◆ WORK INSTRUCTIONS:
Records follow. Select each line holding "curl".

Start of RECORDS PROVIDED

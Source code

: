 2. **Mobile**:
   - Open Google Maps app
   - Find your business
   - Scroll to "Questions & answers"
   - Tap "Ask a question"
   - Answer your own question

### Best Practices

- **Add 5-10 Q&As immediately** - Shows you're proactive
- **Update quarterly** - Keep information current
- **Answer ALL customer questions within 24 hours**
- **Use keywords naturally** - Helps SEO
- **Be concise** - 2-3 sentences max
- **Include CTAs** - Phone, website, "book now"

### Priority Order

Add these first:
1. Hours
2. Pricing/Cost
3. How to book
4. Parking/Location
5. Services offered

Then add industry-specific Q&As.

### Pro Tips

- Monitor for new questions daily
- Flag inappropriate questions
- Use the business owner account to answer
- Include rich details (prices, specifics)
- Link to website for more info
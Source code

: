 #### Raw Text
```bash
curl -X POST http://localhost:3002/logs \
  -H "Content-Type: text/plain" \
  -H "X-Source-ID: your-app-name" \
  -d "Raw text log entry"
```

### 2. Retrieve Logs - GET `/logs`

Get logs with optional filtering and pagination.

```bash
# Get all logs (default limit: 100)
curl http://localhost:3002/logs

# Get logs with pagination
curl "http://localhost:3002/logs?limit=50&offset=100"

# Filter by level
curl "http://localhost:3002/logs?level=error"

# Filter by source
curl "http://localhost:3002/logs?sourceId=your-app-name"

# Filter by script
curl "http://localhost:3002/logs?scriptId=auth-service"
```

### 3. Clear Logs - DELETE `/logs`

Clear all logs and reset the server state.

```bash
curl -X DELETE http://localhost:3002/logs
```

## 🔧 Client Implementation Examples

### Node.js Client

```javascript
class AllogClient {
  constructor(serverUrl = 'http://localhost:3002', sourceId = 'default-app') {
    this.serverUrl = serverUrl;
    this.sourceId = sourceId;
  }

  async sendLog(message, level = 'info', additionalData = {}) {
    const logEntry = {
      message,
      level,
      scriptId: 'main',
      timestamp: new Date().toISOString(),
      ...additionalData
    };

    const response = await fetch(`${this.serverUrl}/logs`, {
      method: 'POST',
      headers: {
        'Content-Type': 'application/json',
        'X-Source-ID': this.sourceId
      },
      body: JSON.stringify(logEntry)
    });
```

End of RECORDS PROVIDED
Start of RECORDS PROVIDED

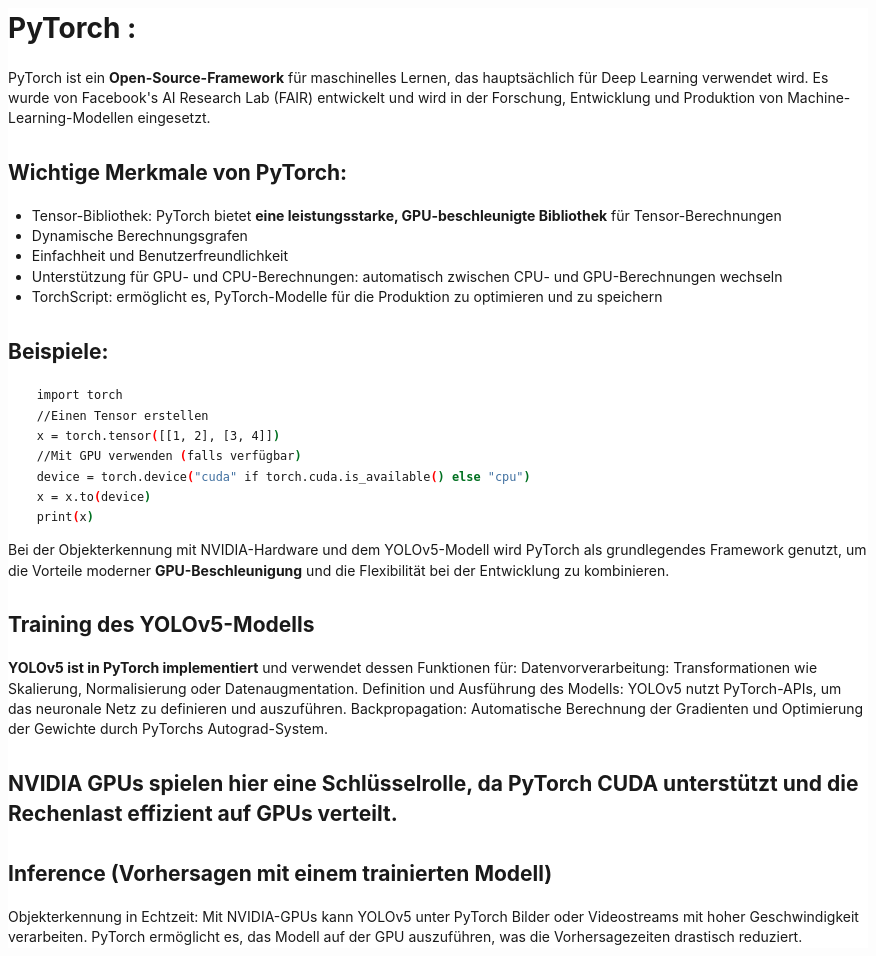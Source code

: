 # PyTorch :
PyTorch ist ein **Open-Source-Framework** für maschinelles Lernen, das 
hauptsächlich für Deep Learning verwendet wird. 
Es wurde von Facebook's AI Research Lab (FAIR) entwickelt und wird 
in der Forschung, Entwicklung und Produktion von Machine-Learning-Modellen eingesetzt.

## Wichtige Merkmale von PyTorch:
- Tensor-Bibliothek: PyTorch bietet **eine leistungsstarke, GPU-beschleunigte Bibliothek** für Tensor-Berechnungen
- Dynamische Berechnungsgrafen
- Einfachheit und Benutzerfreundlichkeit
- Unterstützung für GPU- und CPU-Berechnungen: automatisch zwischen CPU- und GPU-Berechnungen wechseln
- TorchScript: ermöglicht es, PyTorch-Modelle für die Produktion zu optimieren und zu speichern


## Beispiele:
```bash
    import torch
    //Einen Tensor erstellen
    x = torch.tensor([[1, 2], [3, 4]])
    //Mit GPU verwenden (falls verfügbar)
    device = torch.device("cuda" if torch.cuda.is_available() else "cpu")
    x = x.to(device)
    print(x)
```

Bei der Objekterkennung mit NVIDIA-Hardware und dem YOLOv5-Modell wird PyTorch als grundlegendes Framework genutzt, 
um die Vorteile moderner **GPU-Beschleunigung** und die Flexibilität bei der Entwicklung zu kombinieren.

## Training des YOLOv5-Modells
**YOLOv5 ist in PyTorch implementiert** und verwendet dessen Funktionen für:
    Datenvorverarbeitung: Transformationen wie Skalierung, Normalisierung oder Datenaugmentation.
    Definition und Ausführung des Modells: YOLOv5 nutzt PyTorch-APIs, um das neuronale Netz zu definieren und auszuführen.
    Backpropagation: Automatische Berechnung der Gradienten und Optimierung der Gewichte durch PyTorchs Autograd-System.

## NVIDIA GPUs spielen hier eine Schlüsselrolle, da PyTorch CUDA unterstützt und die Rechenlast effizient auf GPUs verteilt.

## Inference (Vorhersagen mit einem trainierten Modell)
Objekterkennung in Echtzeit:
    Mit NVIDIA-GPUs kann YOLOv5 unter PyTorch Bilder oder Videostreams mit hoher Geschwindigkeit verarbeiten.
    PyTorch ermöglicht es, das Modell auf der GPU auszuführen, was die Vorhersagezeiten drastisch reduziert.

End of RECORDS PROVIDED
Start of RECORDS PROVIDED

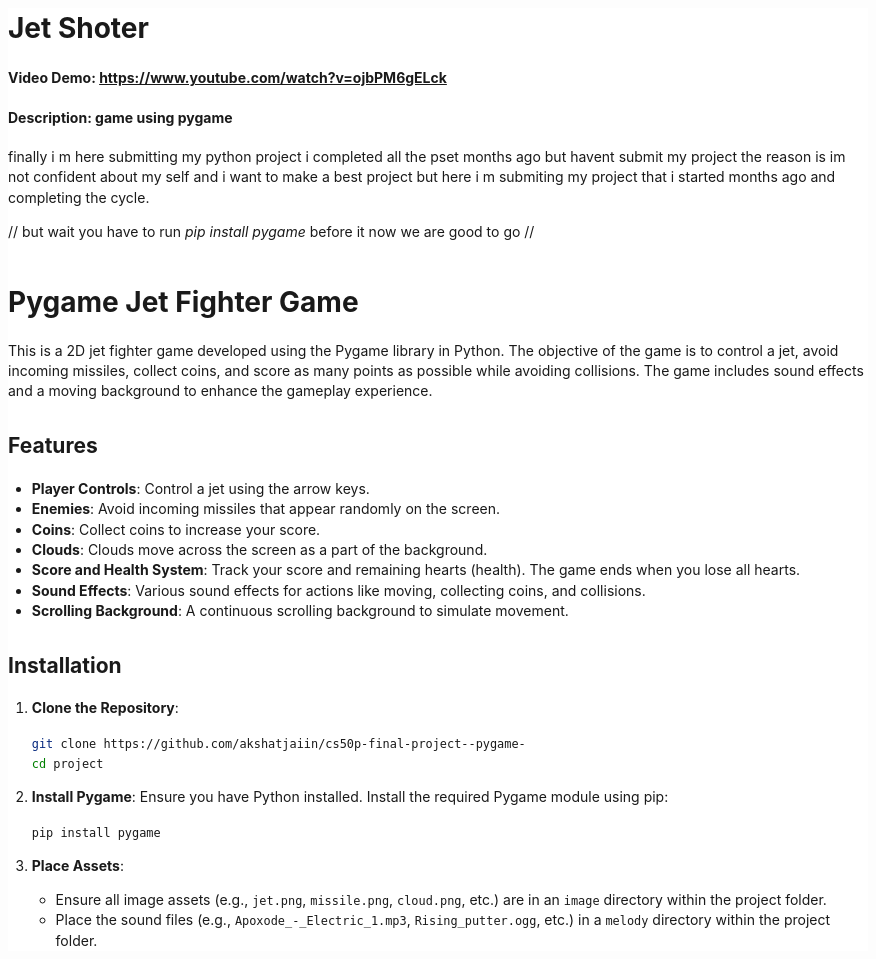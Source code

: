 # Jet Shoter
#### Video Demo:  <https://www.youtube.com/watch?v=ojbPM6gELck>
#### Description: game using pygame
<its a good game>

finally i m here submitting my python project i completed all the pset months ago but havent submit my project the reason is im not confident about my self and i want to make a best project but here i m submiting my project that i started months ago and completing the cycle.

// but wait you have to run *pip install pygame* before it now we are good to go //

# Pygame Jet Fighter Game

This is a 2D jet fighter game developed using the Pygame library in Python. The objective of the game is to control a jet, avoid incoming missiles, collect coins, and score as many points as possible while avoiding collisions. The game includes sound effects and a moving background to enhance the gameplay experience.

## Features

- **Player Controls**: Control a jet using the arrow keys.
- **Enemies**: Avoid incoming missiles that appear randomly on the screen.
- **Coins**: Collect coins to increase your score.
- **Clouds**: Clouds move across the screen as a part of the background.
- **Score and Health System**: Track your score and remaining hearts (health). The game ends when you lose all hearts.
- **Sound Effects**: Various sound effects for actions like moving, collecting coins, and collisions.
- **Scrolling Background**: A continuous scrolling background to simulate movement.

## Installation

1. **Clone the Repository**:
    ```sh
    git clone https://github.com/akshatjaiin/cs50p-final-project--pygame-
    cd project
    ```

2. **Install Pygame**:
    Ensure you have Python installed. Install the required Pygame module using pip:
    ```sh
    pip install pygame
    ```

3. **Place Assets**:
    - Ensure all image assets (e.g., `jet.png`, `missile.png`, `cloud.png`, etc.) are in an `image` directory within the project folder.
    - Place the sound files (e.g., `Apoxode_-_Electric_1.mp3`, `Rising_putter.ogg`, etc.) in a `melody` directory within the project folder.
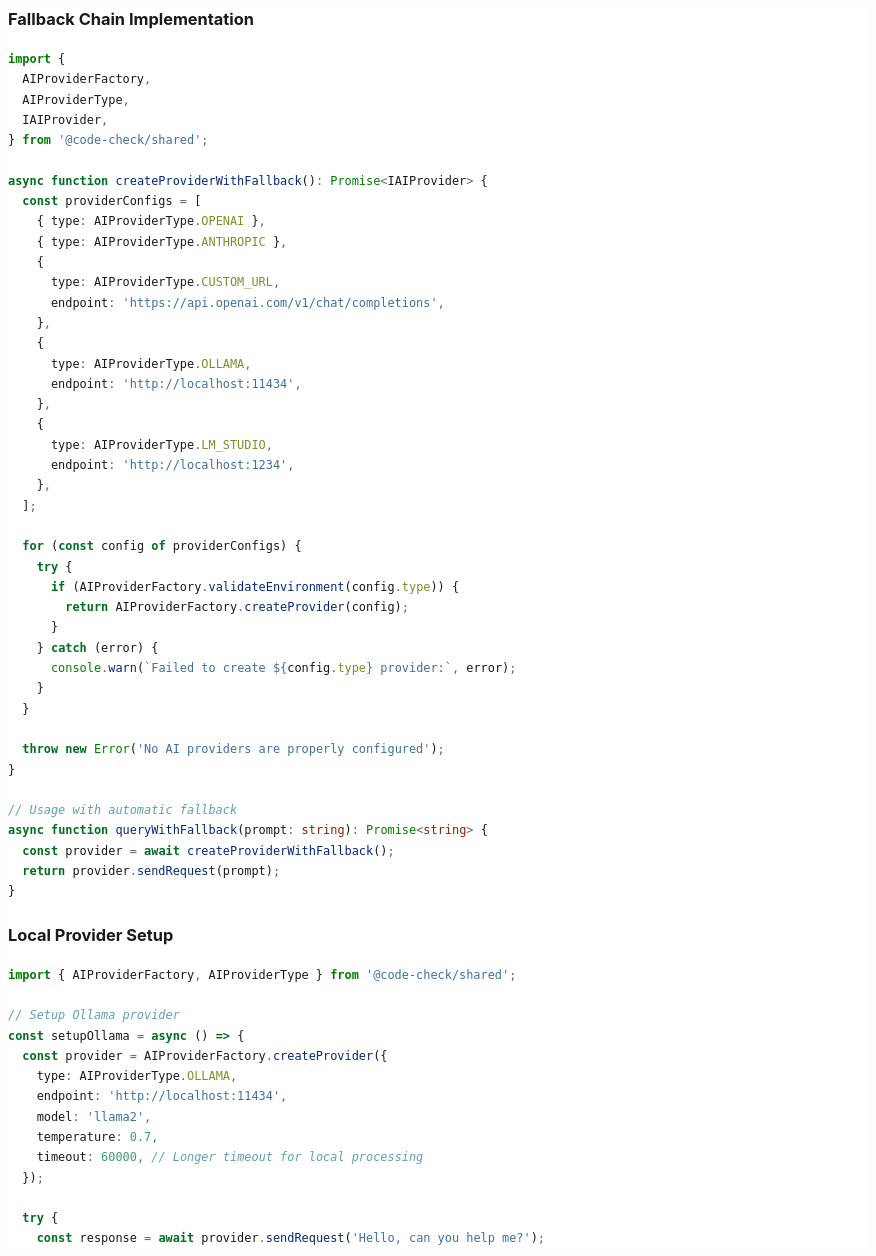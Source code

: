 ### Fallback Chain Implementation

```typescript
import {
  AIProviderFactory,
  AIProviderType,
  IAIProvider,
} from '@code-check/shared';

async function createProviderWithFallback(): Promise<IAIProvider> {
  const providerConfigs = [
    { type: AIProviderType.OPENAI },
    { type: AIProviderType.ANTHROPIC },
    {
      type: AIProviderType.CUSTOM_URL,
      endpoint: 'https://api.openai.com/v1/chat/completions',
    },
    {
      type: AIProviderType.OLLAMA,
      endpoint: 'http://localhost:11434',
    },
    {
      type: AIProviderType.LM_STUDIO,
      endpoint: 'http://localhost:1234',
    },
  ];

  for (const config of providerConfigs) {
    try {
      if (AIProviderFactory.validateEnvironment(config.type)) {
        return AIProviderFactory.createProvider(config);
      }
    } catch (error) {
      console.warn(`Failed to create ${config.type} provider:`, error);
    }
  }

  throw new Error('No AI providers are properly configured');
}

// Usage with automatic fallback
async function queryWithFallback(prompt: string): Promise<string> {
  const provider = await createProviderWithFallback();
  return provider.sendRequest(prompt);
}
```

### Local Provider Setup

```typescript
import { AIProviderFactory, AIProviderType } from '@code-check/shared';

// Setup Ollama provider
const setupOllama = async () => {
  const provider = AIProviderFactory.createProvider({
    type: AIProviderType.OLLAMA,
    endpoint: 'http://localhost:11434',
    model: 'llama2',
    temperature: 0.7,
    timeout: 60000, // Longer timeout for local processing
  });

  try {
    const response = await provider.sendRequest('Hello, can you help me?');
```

End of RECORDS PROVIDED

◆ SOLVED EXERCISE:
curl -X POST http://localhost:3002/logs \
curl http://localhost:3002/logs
curl "http://localhost:3002/logs?limit=50&offset=100"
curl "http://localhost:3002/logs?level=error"
curl "http://localhost:3002/logs?sourceId=your-app-name"
curl "http://localhost:3002/logs?scriptId=auth-service"
curl -X DELETE http://localhost:3002/logs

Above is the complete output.